Mecanismo de activación por calcio de una descarboxilasa aromática L-aminoácida no canónica del hongo productor de psilocibina Psilocybe cubensis

Por qué importa la química de los hongos

Algunos hongos producen compuestos que alteran la mente, como la psilocibina, una molécula que actualmente se investiga como tratamiento para la depresión y la ansiedad. Detrás de estas moléculas están enzimas especializadas —pequeñas máquinas proteicas— que construyen y modifican estructuras químicas. Este estudio se centra en una de esas enzimas del hongo productor de psilocibina Psilocybe cubensis y revela cómo iones de calcio ordinarios, más conocidos por fortalecer los huesos, convierten a esta enzima en un estado más activo y estable. Entender este mecanismo podría ayudar a los científicos a diseñar biocatalizadores mejores para fabricar medicamentos derivados de aminoácidos.

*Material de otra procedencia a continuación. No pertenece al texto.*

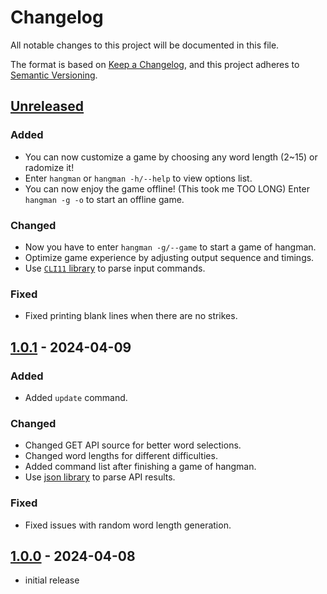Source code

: # Changelog

All notable changes to this project will be documented in this file.

The format is based on [Keep a Changelog],
and this project adheres to [Semantic Versioning].

## [Unreleased]

### Added

- You can now customize a game by choosing any word length (2~15) or radomize it!
- Enter `hangman` or `hangman -h/--help` to view options list.
- You can now enjoy the game offline! (This took me TOO LONG) Enter `hangman -g -o` to start an offline game.

### Changed

- Now you have to enter `hangman -g/--game` to start a game of hangman.
- Optimize game experience by adjusting output sequence and timings.
- Use [`CLI11` library](https://github.com/CLIUtils/CLI11) to parse input commands.

### Fixed

- Fixed printing blank lines when there are no strikes.

## [1.0.1] - 2024-04-09

### Added

- Added `update` command.

### Changed

- Changed GET API source for better word selections.
- Changed word lengths for different difficulties.
- Added command list after finishing a game of hangman.
- Use [json library](https://github.com/nlohmann/json) to parse API results.

### Fixed

- Fixed issues with random word length generation.

## [1.0.0] - 2024-04-08

- initial release

<!-- Links -->
[keep a changelog]: https://keepachangelog.com/en/1.0.0/
[semantic versioning]: https://semver.org/spec/v2.0.0.html

<!-- Versions -->
[unreleased]: https://github.com/mrmagic2020/The-Hangman-Game/compare/v1.0.1...HEAD
[1.0.1]: https://github.com/mrmagic2020/The-Hangman-Game/releases/v1.0.1
[1.0.0]: https://github.com/mrmagic2020/The-Hangman-Game/releases/v1.0.0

Una enzima inusual con un ayudante oculto

La enzima estudiada, denominada PcncAAAD, pertenece a una familia que transforma aminoácidos aromáticos —como triptófano, tirosina y fenilalanina— en bloques de construcción más reactivos usados en neurotransmisores y compuestos similares a fármacos. A diferencia de sus contrapartes en plantas y animales, esta enzima fúngica presenta dos peculiaridades llamativas. Primero, porta una “cola” proteica extra en su extremo, conocida como apéndice C-terminal, que está ausente en las versiones estándar. Segundo, su actividad aumenta de forma drástica en presencia de calcio, pero no de sodio, aunque ambos son iones metálicos comunes en las células. Trabajos previos mostraron que eliminar la cola reduce casi por completo la actividad de la enzima, lo que apuntaba a que este apéndice y la unión de calcio están íntimamente relacionados, pero las razones estructurales de esta dependencia seguían siendo un misterio.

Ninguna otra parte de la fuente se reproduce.